Staring at the outfit laid out on the bed, I already know I’m out of my comfort zone. This is one hundred percent a Vix outfit, and I can’t help feel a little intimidated as it stares back up at me. My insecurities try to talk me out of wearing something so bold.
“NO,” I scold at myself. It’s time I own who I am—after all, I’m an Original, aren’t I? I laugh.Geez, I sound like I’m a superhero or something.
“Fuck it, let’s do this.”
Sitting on the bed, I lace up my platform boots and stand. I make my way over to the mirror my gaze on the floor, not sure if I want to see what I look like. I close my eyes, take a deep breath, and face the mirror. When I open my eyes, for the first time in a long time, I smile at my reflection. The sheer long-sleeved shirt ends at my midriff, exposing just a slit of skin. And I can honestly say I don’t hate it. My long black skirt, looking seemingly plain, is anything but. I move my leg, and the slits on each side expose the thigh-high fishnet stockings I have on.
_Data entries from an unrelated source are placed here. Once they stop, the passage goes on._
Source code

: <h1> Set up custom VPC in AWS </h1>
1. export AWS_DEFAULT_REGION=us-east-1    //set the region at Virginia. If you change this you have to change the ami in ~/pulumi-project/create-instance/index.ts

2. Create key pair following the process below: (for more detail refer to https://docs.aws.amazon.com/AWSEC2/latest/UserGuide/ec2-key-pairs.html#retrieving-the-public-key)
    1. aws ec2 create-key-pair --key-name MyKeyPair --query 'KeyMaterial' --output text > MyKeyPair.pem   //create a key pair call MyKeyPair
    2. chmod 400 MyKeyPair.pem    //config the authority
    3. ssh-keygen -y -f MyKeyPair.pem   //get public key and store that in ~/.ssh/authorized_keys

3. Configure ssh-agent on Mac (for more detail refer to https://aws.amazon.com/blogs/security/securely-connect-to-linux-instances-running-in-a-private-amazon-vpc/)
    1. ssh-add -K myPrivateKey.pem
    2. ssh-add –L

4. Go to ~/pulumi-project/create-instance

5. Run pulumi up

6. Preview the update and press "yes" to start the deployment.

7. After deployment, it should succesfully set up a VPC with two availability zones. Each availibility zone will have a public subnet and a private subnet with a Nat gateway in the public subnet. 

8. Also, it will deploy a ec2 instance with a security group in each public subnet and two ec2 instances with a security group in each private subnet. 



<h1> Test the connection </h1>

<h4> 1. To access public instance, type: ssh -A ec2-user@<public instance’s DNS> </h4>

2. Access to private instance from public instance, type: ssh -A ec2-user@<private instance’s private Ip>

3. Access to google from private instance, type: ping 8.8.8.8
I lean toward the mirror and tease my hair slightly, before checking my make-up one last time. My smokey eye shadow, with an under-shade of deep purple, make my green eyes pop.
I pucker my lips and dab them with a tissue. The combination of black eyeliner with a wine-colored shimmering lipstick gives them a depth that makes me feel bold.
Grabbing my silver rings and black beaded bracelets, I step back and take it all in.
The panic that normally tries to weasel into my thoughts attempts to seep in, but I’m not hearing it. Not tonight.
For the first time in a long time, I feel at home in my own skin. I’m embracing who I am for me and not for anyone else. And dare I say, I look fucking hot tonight.
What if he doesn’t feel the same way, though? What if I’m reading his signals wrong? I take a deep breath and shake the thoughts out of my head.Keep the faith, Myssa. A saying my dad always told me growing up. At the very least, I’ll know where I stand, and hey, who knows, it’s gonna be packed tonight. If Zayne doesn’t take interest maybe someone else will. After grabbing my keys and putting them in my small clutch, along with my phone and my credit card, I walk out the door toward the elevator.
Once in the club, I scan the floor, hoping to get a glimpse of Knox or Zayne, but the place is already starting to fill up. Walking over to the bar Vix is tending, I see a stool with a “reserved” sign. While Vix is preparing a drink, she looks over, stops mid-shake, and her gaze slowly peruses me from head to toe, before her lips purse to whistle. I smile as I step back to give her a better look, while flashing her my leg through the slit of my skirt. She mouths “fucking hot”, and I give her a half-curtsy. She points to the reserved sign, indicating that it’s for me, and I step over to sit. She brings me over a shot and a bourbon on the rocks.